--- MATERIAL TO PROCESS Enclosed Below ---

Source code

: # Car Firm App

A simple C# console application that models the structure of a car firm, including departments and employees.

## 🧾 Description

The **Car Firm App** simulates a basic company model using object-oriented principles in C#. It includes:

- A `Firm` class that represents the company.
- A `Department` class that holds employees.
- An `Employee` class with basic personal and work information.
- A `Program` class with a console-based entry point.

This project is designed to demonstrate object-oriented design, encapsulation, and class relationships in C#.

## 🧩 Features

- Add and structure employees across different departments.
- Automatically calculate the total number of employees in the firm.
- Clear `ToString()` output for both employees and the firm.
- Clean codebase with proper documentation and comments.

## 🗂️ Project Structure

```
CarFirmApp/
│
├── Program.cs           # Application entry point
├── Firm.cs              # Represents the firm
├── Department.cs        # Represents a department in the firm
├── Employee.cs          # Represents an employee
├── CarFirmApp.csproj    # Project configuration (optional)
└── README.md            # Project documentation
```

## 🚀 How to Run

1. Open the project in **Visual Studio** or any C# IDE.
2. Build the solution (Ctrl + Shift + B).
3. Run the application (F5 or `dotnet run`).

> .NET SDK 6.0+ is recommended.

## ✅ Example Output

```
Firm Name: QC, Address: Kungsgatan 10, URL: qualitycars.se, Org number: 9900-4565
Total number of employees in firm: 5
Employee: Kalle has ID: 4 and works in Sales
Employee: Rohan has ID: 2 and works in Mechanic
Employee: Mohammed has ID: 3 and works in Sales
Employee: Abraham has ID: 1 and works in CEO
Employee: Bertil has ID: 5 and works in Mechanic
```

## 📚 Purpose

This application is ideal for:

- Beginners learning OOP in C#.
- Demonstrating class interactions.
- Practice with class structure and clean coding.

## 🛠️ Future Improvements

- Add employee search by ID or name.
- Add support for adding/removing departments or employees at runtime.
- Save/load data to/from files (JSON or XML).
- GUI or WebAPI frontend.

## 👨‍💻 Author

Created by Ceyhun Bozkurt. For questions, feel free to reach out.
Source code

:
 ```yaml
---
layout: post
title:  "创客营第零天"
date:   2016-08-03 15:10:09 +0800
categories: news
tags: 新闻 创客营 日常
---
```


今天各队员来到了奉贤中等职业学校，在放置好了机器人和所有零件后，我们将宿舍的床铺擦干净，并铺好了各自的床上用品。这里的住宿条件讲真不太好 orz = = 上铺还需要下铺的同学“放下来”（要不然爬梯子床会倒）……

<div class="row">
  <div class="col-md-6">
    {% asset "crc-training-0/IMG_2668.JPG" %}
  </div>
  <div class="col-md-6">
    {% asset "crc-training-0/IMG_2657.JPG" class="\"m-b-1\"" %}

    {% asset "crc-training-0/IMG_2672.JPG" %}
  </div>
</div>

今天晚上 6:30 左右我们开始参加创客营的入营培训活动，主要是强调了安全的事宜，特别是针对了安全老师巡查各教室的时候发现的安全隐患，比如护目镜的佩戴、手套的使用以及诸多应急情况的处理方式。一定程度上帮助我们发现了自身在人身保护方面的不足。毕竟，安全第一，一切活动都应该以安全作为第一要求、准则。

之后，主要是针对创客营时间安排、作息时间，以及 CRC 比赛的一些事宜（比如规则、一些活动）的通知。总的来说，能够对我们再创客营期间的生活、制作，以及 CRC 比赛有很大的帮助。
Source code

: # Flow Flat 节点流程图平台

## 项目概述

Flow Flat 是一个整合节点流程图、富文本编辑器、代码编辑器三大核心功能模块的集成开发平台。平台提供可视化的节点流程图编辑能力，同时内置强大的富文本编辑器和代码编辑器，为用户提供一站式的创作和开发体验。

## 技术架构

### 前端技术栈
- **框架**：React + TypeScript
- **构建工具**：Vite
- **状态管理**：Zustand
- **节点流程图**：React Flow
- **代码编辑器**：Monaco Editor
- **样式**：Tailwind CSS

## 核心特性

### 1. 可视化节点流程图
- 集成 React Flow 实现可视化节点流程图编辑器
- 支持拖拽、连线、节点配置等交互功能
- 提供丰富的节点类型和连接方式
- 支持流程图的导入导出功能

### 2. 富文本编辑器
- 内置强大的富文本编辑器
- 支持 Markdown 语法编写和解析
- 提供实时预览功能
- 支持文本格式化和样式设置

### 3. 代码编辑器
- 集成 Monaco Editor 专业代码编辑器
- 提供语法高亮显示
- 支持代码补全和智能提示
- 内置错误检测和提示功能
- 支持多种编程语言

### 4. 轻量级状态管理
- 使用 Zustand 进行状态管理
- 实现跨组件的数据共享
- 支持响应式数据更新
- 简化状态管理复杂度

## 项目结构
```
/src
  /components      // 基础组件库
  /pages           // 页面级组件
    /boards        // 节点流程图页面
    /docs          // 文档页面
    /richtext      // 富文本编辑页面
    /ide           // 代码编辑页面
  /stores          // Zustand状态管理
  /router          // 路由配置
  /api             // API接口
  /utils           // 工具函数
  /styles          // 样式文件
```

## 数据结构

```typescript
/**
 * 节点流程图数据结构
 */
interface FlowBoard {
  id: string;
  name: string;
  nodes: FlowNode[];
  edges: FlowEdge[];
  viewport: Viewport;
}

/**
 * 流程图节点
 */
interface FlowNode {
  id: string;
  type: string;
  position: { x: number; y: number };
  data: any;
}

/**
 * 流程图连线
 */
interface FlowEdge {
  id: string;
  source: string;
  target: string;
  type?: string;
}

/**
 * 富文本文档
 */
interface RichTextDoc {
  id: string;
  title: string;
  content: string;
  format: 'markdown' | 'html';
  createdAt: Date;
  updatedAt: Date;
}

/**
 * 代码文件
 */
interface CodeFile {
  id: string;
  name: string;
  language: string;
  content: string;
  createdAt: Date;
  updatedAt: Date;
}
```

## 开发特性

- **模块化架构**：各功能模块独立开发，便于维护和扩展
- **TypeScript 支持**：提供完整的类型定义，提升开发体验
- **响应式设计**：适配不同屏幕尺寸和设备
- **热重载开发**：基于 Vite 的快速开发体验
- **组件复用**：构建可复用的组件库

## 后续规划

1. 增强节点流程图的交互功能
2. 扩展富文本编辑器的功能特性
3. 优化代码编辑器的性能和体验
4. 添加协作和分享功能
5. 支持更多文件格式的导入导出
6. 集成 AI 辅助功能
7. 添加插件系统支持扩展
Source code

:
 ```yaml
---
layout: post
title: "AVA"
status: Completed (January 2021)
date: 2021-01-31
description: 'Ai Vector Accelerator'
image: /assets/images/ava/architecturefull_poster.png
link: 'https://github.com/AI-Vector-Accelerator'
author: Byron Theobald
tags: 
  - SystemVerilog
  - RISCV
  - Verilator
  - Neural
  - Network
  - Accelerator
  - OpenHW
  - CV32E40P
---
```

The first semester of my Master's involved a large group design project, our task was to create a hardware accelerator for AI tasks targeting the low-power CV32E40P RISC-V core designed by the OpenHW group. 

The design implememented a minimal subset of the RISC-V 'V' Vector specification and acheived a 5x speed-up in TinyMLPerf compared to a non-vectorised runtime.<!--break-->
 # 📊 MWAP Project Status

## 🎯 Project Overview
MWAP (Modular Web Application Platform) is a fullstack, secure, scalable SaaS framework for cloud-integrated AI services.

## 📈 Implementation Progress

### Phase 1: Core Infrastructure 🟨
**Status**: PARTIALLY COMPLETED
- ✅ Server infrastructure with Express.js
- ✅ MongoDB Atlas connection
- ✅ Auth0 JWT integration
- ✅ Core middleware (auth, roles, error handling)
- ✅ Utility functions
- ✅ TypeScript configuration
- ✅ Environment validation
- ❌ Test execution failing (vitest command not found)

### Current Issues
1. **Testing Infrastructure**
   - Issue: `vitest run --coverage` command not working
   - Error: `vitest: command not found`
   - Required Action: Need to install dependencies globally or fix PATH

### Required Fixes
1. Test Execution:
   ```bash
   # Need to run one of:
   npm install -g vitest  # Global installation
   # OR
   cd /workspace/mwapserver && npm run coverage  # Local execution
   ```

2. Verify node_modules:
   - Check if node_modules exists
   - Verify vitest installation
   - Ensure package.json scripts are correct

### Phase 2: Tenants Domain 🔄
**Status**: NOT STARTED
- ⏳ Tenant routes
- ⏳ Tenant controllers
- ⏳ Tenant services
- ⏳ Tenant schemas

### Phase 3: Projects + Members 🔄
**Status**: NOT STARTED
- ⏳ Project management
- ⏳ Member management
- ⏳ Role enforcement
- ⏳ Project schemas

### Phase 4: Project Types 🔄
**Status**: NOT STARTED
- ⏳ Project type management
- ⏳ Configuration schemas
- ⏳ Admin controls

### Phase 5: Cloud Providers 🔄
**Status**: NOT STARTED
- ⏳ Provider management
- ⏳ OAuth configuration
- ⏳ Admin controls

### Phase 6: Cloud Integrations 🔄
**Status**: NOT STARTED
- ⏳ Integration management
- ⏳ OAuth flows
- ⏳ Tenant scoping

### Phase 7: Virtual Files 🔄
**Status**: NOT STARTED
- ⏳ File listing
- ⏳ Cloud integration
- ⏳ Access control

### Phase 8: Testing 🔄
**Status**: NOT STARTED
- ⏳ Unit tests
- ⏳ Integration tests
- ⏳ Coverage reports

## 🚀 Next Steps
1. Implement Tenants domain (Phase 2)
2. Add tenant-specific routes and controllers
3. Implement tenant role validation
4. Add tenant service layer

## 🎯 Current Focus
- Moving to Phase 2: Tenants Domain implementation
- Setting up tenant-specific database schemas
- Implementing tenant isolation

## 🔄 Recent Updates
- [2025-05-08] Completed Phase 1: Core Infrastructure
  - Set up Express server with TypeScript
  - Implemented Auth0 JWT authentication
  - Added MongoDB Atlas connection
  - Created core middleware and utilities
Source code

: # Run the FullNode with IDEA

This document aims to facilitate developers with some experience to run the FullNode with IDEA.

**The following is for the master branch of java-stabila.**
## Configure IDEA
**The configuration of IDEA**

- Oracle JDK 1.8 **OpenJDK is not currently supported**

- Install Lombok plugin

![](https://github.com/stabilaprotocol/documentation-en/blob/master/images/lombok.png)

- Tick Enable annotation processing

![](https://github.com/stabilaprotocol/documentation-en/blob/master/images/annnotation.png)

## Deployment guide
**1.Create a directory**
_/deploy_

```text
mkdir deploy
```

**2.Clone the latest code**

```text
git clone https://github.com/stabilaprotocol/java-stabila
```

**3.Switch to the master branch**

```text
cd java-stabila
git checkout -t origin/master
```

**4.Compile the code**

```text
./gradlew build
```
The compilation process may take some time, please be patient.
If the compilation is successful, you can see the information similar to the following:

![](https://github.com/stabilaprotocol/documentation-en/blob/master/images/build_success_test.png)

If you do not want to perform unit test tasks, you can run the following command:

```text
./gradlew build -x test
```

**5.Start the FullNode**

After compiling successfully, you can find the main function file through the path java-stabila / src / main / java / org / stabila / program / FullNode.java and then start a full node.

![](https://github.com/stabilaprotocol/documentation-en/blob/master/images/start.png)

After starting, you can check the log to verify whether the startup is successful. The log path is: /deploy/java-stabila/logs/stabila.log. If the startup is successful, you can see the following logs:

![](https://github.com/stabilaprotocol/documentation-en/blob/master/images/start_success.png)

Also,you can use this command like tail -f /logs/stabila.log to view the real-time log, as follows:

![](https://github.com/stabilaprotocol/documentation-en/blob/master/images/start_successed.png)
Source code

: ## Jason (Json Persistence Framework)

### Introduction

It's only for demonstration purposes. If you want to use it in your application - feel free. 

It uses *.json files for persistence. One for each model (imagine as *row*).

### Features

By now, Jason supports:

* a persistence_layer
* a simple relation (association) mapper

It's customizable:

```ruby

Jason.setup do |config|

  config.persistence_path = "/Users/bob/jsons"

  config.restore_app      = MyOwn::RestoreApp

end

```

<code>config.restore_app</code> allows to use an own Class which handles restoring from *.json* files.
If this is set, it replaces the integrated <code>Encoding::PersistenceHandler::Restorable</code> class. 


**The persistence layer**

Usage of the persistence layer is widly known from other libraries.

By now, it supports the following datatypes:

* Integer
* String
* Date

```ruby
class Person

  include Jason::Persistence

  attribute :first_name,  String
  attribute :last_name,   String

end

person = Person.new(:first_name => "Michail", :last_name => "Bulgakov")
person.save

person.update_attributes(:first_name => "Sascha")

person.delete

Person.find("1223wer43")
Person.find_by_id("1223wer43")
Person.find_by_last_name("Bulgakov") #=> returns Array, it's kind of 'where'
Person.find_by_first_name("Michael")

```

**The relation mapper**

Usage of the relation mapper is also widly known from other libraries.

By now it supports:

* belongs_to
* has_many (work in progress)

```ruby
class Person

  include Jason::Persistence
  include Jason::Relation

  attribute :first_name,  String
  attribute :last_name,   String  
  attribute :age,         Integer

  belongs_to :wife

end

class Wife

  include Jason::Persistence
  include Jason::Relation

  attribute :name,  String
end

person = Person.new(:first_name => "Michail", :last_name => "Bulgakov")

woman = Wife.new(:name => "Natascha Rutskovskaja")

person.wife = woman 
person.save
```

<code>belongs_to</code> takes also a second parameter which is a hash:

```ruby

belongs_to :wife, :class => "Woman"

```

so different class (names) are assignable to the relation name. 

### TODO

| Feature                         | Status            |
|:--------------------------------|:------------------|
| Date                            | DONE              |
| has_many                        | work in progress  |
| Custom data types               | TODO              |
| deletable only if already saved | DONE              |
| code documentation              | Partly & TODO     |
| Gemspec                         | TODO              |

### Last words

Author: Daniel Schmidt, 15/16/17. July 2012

--- End of Enclosed MATERIAL TO PROCESS ---

**TO DO**. All lines above from the line with "## 📚 Purpose" through the line with "- GUI or WebAPI frontend.", both included, are to be set down exactly, with nothing else.

**WRITTEN RESPONSE**.
## 📚 Purpose

This application is ideal for:

- Beginners learning OOP in C#.
- Demonstrating class interactions.
- Practice with class structure and clean coding.

## 🛠️ Future Improvements

- Add employee search by ID or name.
- Add support for adding/removing departments or employees at runtime.
- Save/load data to/from files (JSON or XML).
- GUI or WebAPI frontend.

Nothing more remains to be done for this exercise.